╭──

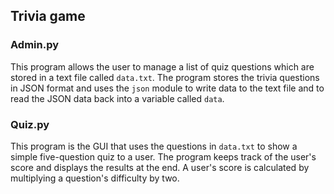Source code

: ## Trivia game

### Admin.py
This program allows the user to manage a list of quiz questions which are
stored in a text file called `data.txt`. 
The program stores the trivia questions in JSON format and uses the `json` module to write data to the text
file and to read the JSON data back into a variable called `data`.

### Quiz.py
This program is the GUI that uses the questions in `data.txt` to show a simple five-question quiz to a user. The program keeps
track of the user's score and displays the results at the end. A user's score is calculated by multiplying a question's difficulty by two.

╰──

- Task instructions: In the records, how many lines hold the word "text"? Answer with the number and no other words.

- Response to this exercise: 2